====== DATA
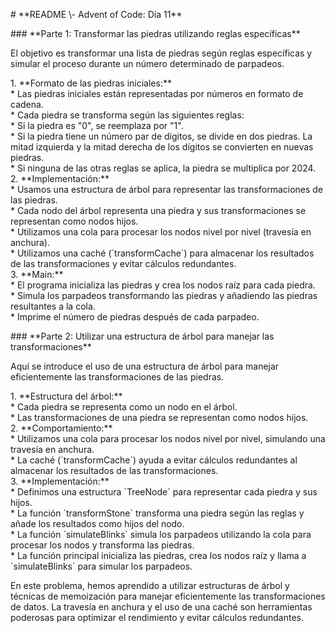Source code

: \# \*\*README \\- Advent of Code: Día 11\*\*

\#\#\# \*\*Parte 1: Transformar las piedras utilizando reglas específicas\*\*

El objetivo es transformar una lista de piedras según reglas específicas y simular el proceso durante un número determinado de parpadeos.

1\. \*\*Formato de las piedras iniciales:\*\*    
   \* Las piedras iniciales están representadas por números en formato de cadena.    
   \* Cada piedra se transforma según las siguientes reglas:  
 	\* Si la piedra es "0", se reemplaza por "1".  
 	\* Si la piedra tiene un número par de dígitos, se divide en dos piedras. La mitad izquierda y la mitad derecha de los dígitos se convierten en nuevas piedras.  
 	\* Si ninguna de las otras reglas se aplica, la piedra se multiplica por 2024\.  
2\. \*\*Implementación:\*\*    
   \* Usamos una estructura de árbol para representar las transformaciones de las piedras.  
   \* Cada nodo del árbol representa una piedra y sus transformaciones se representan como nodos hijos.  
   \* Utilizamos una cola para procesar los nodos nivel por nivel (travesía en anchura).  
   \* Utilizamos una caché (\`transformCache\`) para almacenar los resultados de las transformaciones y evitar cálculos redundantes.  
3\. \*\*Main:\*\*    
   \* El programa inicializa las piedras y crea los nodos raíz para cada piedra.  
   \* Simula los parpadeos transformando las piedras y añadiendo las piedras resultantes a la cola.  
   \* Imprime el número de piedras después de cada parpadeo.

\#\#\# \*\*Parte 2: Utilizar una estructura de árbol para manejar las transformaciones\*\*

Aquí se introduce el uso de una estructura de árbol para manejar eficientemente las transformaciones de las piedras.

1\. \*\*Estructura del árbol:\*\*    
   \* Cada piedra se representa como un nodo en el árbol.  
   \* Las transformaciones de una piedra se representan como nodos hijos.  
2\. \*\*Comportamiento:\*\*    
   \* Utilizamos una cola para procesar los nodos nivel por nivel, simulando una travesía en anchura.  
   \* La caché (\`transformCache\`) ayuda a evitar cálculos redundantes al almacenar los resultados de las transformaciones.  
3\. \*\*Implementación:\*\*    
   \* Definimos una estructura \`TreeNode\` para representar cada piedra y sus hijos.  
   \* La función \`transformStone\` transforma una piedra según las reglas y añade los resultados como hijos del nodo.  
   \* La función \`simulateBlinks\` simula los parpadeos utilizando la cola para procesar los nodos y transforma las piedras.  
   \* La función principal inicializa las piedras, crea los nodos raíz y llama a \`simulateBlinks\` para simular los parpadeos.

En este problema, hemos aprendido a utilizar estructuras de árbol y técnicas de memoización para manejar eficientemente las transformaciones de datos. La travesía en anchura y el uso de una caché son herramientas poderosas para optimizar el rendimiento y evitar cálculos redundantes.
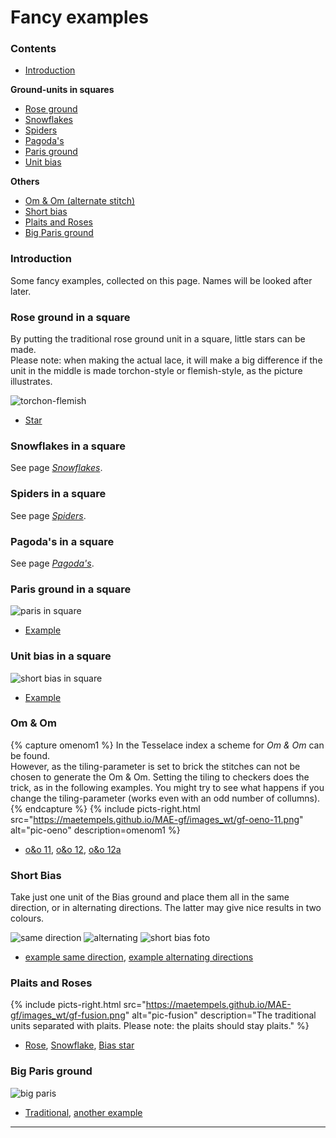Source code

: # Fancy examples

### Contents
* [Introduction](#introduction)

**Ground-units in squares**
* [Rose ground](#rose-ground-in-a-square)
* [Snowflakes](#snowflakes-in-a-square)
* [Spiders](#spiders-in-a-square)
* [Pagoda's](#pagodas-in-a-square)
* [Paris ground](#paris-ground-in-a-square)
* [Unit bias](#unit-bias-in-a-square)

**Others**
* [Om & Om (alternate stitch)](#om--om)
* [Short bias](#short-bias)
* [Plaits and Roses](#plaits-and-roses)
* [Big Paris ground](#big-paris-ground)

### Introduction
Some fancy examples, collected on this page. Names will be looked after later.

### Rose ground in a square
By putting the traditional rose ground unit in a square, little stars can be made.                 
Please note: when making the actual lace, it will make a big difference if the unit in the middle is made torchon-style or flemish-style, as the picture illustrates.

![torchon-flemish][pic-tor-flem]
* [Star][G-0112]

### Snowflakes in a square
See page [_Snowflakes_][page-snow].

### Spiders in a square
See page [_Spiders_][page-spid].

### Pagoda's in a square
See page [_Pagoda's_][page-tria]. 

### Paris ground in a square
![paris in square][pic-par-sqr]
* [Example][g-par-sqr1]

### Unit bias in a square
![short bias in square][pic-uni-bsq]
* [Example][g-uni-sbq]

### Om & Om
{% capture omenom1 %}
In the Tesselace index a scheme for <i>Om & Om</i> can be found.<br> 
However, as the tiling-parameter is set to <span class="elem">brick</span> the stitches can not be chosen to generate the Om & Om. Setting the tiling to <span class="elem">checkers</span> does the trick, as in the following examples. You might try to see what happens if you change the tiling-parameter (works even with an odd number of collumns).
{% endcapture %}
{% include picts-right.html
  src="https://maetempels.github.io/MAE-gf/images_wt/gf-oeno-11.png"
  alt="pic-oeno"
  description=omenom1
%}

* [o&o 11][oo-11], [o&o 12][oo-12], [o&o 12a][oo-12a]

### Short Bias
Take just one unit of the Bias ground and place them all in the same direction, or in alternating directions. The latter may give nice results in two colours.

![same direction][pic-0228-OG] ![alternating][pic-0228-OGy] ![short bias foto][foto-0228-OGy] 
* [example same direction][G-0228-OG], [example alternating directions][G-0228-OGy]

### Plaits and Roses
{% include picts-right.html
  src="https://maetempels.github.io/MAE-gf/images_wt/gf-fusion.png"
  alt="pic-fusion"
  description="The traditional units separated with plaits. Please note: the plaits should stay plaits."
%}

* [Rose][G-rose], [Snowflake][G-0342], [Bias star][G-0278-KF]

### Big Paris ground
![big paris][pic-big-paris]
* [Traditional][big-rg1], [another example][big-rg2]

***

[page-snow]: https://maetempels.github.io/MAE-gf/docs/snowflakes#snowflake-in-a-square
[page-spid]: https://maetempels.github.io/MAE-gf/docs/spiders#spiders-in-a-square
[page-tria]: https://maetempels.github.io/MAE-gf/docs/tria#pagoda-in-a-square

[pic-tor-flem]: https://maetempels.github.io/MAE-gf/images_wt/gf-tor-vl.png
[pic-fusion]: https://maetempels.github.io/MAE-gf/images_wt/gf-fusion.png
[pic-0306-OIv]: https://maetempels.github.io/MAE-gf/images_wt/gf%200301%20wt.png
[pic-0228-OG]: https://maetempels.github.io/MAE-gf/images_wt/gf%200228-OG.png
[pic-0228-OGy]: https://maetempels.github.io/MAE-gf/images_wt/gf%200228%20OGy.png
[pic-oeno]: https://maetempels.github.io/MAE-gf/images_wt/gf-oeno-11.png
[pic-big-paris]:  https://maetempels.github.io/MAE-gf/images_wt/big-rose.png
[pic-par-sqr]: https://maetempels.github.io/MAE-gf/images_wt/gf-rose-in-sqr.png
[pic-uni-bsq]: https://maetempels.github.io/MAE-gf/images_wt/gf-sh-bias-in-sqr.png

[foto-0228-OGy]: https://maetempels.github.io/MAE-gf/photos/gf-0228-foto.jpg

[G-0112]: https://d-bl.github.io/GroundForge/index.html?m=586-21%0A-48317%0A5-4-7-%0A%3Bbricks%3B16%3B16%3B0%3B0&s1=ctctt%20E3%3Dc%20A3%3Dc%20E2%3Dctt%20A2%3Dctt%20A1%3Dctcl%20E1%3Dctcr%20F2%3Dctct%20F3%3Dctct

[G-0342]: https://d-bl.github.io/GroundForge/index.html?m=--B-C---%0A-E-5-O-K%0A5-----5-%0A-------5%3Bbricks%3B24%3B24%3B0%3B0&s1=ct%20H4%3Dctctctctc%20D4%3Dctctctctc%20B2%3Dctct%20A3%3Dcr%20C3%3Dcl%20B4%3Dc

[G-0306]: https://d-bl.github.io/GroundForge/index.html?m=5--5--%0A-C632B%0A566-22%3Bbricks%3B16%3B16%3B0%3B0&s1=ctctt%20E1%3Dct%20A1%3Dct%20F2%3Dct%20B3%3Dctl%20D3%3Dctr%20F3%3Dctct

[G-0228-OG]: https://d-bl.github.io/GroundForge/index.html?m=86-5%0A4-5-%3Bbricks%3B16%3B16%3B0%3B0&s1=ctc%20C1%3Dtct

[G-0228-OGy]: https://d-bl.github.io/GroundForge/index.html?m=15-2%0A7-5-%0A-586%0A5-4-%3Bchecker%3B16%3B16%3B0%3B0&s1=ctc%20A3%3Dtct%20C1%3Dtct

[G-rose]: https://d-bl.github.io/GroundForge/index.html?m=5831%0A-4-7%3Bbricks%3B24%3B24%3B0%3B0&s1=D1%3Dctctctctctc%20B1%3Dctctctctctc%20A1%3Dctctc%20D2%3Dctc%20B2%3Dctc%20C1%3Dctctc

[G-0278-KF]: https://d-bl.github.io/GroundForge/index.html?m=8-48%0A8314%3Bbricks%3B16%3B16%3B0%3B0&s1=ctctctctc%20D2%3Dctct%20A1%3Dctc%20B1%3Dc%20C1%3Dctc%20B2%3Dtctc

[oo-11]: https://d-bl.github.io/GroundForge/index.html?m=88%0A11%3Bchecker%3B24%3B24%3B0%3B0&s1=ct%20A1%3Dctct%20B2%3Dctct

[oo-12a]: https://d-bl.github.io/GroundForge/index.html?m=888%0A111%3Bchecker%3B24%3B24%3B0%3B0&s1=ctct%20A1%3Dct%20C1%3Dct

[oo-12]: https://d-bl.github.io/GroundForge/index.html?m=888%0A111%0A888%0A111%0A888%0A111%3Bchecker%3B24%3B24%3B0%3B0&s1=ct%20A1%3Dctct%20B2%3Dctct%20C3%3Dctct%20A4%3Dctct%20B5%3Dctct%20C6%3Dctct

[big-rg2]: https://d-bl.github.io/GroundForge/index.html?m=-5---5%0A--C-B-%0A-B-5-C%3Bbricks%3B24%3B24%3B0%3B0&s1=ct%20F1%3Dctc%20E3%3Dc%20A3%3Dc

[big-rg1]: https://d-bl.github.io/GroundForge/index.html?m=-5---5%0A--C-B-%0A-B-5-C%3Bbricks%3B24%3B24%3B0%3B0&s1=ctct%20B1%3Dct%20D1%3Dct

[g-par-sqr1]: https://d-bl.github.io/GroundForge/index.html?m=C-B-5-5-%0A-5-5-5-5%0A5-5-5-5-%0A-5-5---5%3Bbricks%3B24%3B24%3B0%3B0&s1=ctc%20D4%3Dtctct%20G1%3Dtctct%20F2%3Dtctct%20A1%3Dtctct%20B2%3Dtctct%20A3%3Dctct%20H4%3Dctct%20G3%3Dctct

[g-uni-sbq]: https://d-bl.github.io/GroundForge/index.html?m=-5-4-5%0A5-5-5-%0A86-5-5%3Bbricks%3B24%3B24%3B0%3B0&s1=ctct%20C3%3Dctc%20B1%3Dctcl%20C1%3Dctc%20D1%3Drctcr%20C2%3Dctct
============
ASSIGNMENT: Out of the records above, pull each line containing the word "como".

OUTPUT:
   \* Cada nodo del árbol representa una piedra y sus transformaciones se representan como nodos hijos.  
   \* Cada piedra se representa como un nodo en el árbol.  
   \* Las transformaciones de una piedra se representan como nodos hijos.  
   \* La función \`transformStone\` transforma una piedra según las reglas y añade los resultados como hijos del nodo.  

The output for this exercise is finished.